War Bonds may not be the answer, but let's not dismiss them out of hand.
posted by mrmanley at 11:14 AM on October 24, 2001

War bonds? should I use the money I got back from Bush? I recall buying war stamps (you saved them till you could buy a bond) during WWII. In my classroom, a poor kid who had no money to spend was singled out as a nazi sympathizer.
Since I want to protect the capitalist system, I will use it and invest myh money where it earns the most money. Isn't that what the GOP stands for?
posted by Postroad at 11:20 AM on October 24, 2001

But they help people express their patriotism, and that's important.
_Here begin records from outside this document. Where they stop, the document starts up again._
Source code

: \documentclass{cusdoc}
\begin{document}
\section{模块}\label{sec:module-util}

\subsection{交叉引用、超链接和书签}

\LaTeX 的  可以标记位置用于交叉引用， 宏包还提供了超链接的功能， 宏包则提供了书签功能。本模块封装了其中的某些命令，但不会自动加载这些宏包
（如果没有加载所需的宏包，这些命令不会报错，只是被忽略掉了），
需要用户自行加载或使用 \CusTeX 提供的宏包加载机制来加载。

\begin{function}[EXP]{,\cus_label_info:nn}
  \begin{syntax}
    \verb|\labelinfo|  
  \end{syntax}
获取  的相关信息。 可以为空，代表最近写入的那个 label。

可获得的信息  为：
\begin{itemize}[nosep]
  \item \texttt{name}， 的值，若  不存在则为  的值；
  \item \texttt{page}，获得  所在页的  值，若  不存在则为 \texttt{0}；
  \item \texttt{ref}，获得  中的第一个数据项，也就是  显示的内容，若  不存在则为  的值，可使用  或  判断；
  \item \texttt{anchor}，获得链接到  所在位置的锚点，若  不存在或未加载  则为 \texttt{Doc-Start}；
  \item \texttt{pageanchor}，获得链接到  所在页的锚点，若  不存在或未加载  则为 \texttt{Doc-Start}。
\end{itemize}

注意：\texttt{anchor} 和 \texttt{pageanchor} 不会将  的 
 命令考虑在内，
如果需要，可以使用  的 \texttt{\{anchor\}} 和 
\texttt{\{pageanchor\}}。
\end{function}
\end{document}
(War bonds are) illogical and inefficient, but more useful than just flying flags.

So encouraging consumer spending as a patriotic activity is still leaving a hole in our nationalistic fervor that must be filled?

What the government's saying: "We'll give the rich folks back a bunch of money, and then all the folks should give us some to feel good about being American." Capitalist nationalism at its finest.
posted by liam at 11:24 AM on October 24, 2001

Why can't I buy peace bonds, to express my disapproval for this futile, ill-considered military action? I'd be willing to wait a few years, but the peace dividend at the end ought to make it a worthwhile investment.
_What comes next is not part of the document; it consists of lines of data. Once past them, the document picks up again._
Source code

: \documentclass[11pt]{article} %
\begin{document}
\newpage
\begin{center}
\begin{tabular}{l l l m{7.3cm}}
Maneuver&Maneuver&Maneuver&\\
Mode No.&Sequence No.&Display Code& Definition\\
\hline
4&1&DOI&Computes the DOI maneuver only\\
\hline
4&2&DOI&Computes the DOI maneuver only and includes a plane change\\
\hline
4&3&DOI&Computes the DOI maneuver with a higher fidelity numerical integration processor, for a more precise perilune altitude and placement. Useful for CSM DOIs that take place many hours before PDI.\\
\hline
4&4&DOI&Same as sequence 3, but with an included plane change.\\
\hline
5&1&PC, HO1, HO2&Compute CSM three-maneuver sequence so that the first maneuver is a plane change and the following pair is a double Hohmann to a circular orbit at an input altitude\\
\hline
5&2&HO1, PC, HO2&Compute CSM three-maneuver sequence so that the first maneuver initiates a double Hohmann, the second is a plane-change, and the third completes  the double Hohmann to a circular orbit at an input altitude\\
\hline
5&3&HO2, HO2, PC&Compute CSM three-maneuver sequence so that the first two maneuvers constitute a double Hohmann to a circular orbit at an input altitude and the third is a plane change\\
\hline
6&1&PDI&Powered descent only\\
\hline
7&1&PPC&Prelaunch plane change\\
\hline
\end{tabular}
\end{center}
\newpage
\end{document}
posted by Mars Saxman at 12:21 PM on October 24, 2001

(War bonds are) illogical and inefficient, but more useful than just flying flags

No, actually they're less useful. To fly a flag you have to buy it first, and that stimulates the economy. Buying a war bond slows the economy and supports government spending. Government spending in a demand-side economy is not nearly as efficient as Consumption in stimulating the economy. WWII was in a supply-side situation which is why it was more effective then. The article is pointing out the double negative whammy that not only are bonds pulling money away from consumption but in this case the government spending is on supply-side incentives which will do us no good. Economics 101.
It's like buying a leaky can of peas; not only are they canned peas (which are bad by themselves) but they've gone rotten.

same goes for Peace Bonds, sorry, but giving money to a Peace charity is a positive. 'Course that does nothing about the politics involved.. but it may actually make a difference.
posted by dness2 at 1:35 PM on October 24, 2001

You misspelled 'AmeriKKKa', f&m. Anyway, could you repeat that catchphrase a few more times? Man, it never gets old.